Task brief:
Drop every image and restate the entries below word for word.

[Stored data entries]
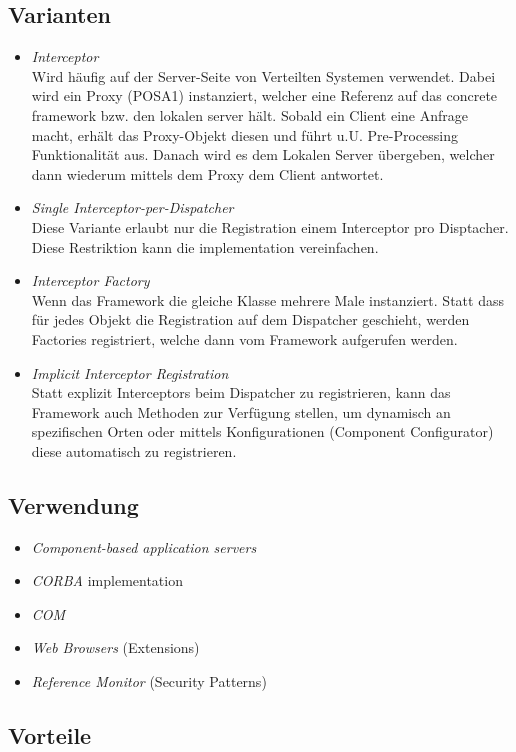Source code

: \subsection{Varianten}
\begin{itemize}
	\item \emph{Interceptor}\\
	Wird häufig auf der Server-Seite von Verteilten Systemen verwendet. Dabei wird ein Proxy (POSA1) instanziert, welcher eine Referenz auf das concrete framework bzw. den lokalen server hält. Sobald ein Client eine Anfrage macht, erhält das Proxy-Objekt diesen und führt u.U. Pre-Processing Funktionalität aus. Danach wird es dem Lokalen Server übergeben, welcher dann wiederum mittels dem Proxy dem Client antwortet.
	\item \emph{Single Interceptor-per-Dispatcher}\\
	Diese Variante erlaubt nur die Registration einem Interceptor pro Disptacher. Diese Restriktion kann die implementation vereinfachen.
	\item \emph{Interceptor Factory}\\
	Wenn das Framework die gleiche Klasse mehrere Male instanziert. Statt dass für jedes Objekt die Registration auf dem Dispatcher geschieht, werden Factories registriert, welche dann vom Framework aufgerufen werden.
	\item \emph{Implicit Interceptor Registration}\\
	Statt explizit Interceptors beim Dispatcher zu registrieren, kann das Framework auch Methoden zur Verfügung stellen, um dynamisch an spezifischen Orten oder mittels Konfigurationen (Component Configurator) diese automatisch zu registrieren.
\end{itemize}


\subsection{Verwendung}

\begin{itemize}
	\item \emph{Component-based application servers}
	\item \emph{CORBA} implementation
	\item \emph{COM}
	\item \emph{Web Browsers} (Extensions)
	\item \emph{Reference Monitor} (Security Patterns)
\end{itemize}


\subsection{Vorteile}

Reply:
Source code

: \subsection{Varianten}
\begin{itemize}
	\item \emph{Interceptor}\\
	Wird häufig auf der Server-Seite von Verteilten Systemen verwendet. Dabei wird ein Proxy (POSA1) instanziert, welcher eine Referenz auf das concrete framework bzw. den lokalen server hält. Sobald ein Client eine Anfrage macht, erhält das Proxy-Objekt diesen und führt u.U. Pre-Processing Funktionalität aus. Danach wird es dem Lokalen Server übergeben, welcher dann wiederum mittels dem Proxy dem Client antwortet.
	\item \emph{Single Interceptor-per-Dispatcher}\\
	Diese Variante erlaubt nur die Registration einem Interceptor pro Disptacher. Diese Restriktion kann die implementation vereinfachen.
	\item \emph{Interceptor Factory}\\
	Wenn das Framework die gleiche Klasse mehrere Male instanziert. Statt dass für jedes Objekt die Registration auf dem Dispatcher geschieht, werden Factories registriert, welche dann vom Framework aufgerufen werden.
	\item \emph{Implicit Interceptor Registration}\\
	Statt explizit Interceptors beim Dispatcher zu registrieren, kann das Framework auch Methoden zur Verfügung stellen, um dynamisch an spezifischen Orten oder mittels Konfigurationen (Component Configurator) diese automatisch zu registrieren.
\end{itemize}


\subsection{Verwendung}

\begin{itemize}
	\item \emph{Component-based application servers}
	\item \emph{CORBA} implementation
	\item \emph{COM}
	\item \emph{Web Browsers} (Extensions)
	\item \emph{Reference Monitor} (Security Patterns)
\end{itemize}


\subsection{Vorteile}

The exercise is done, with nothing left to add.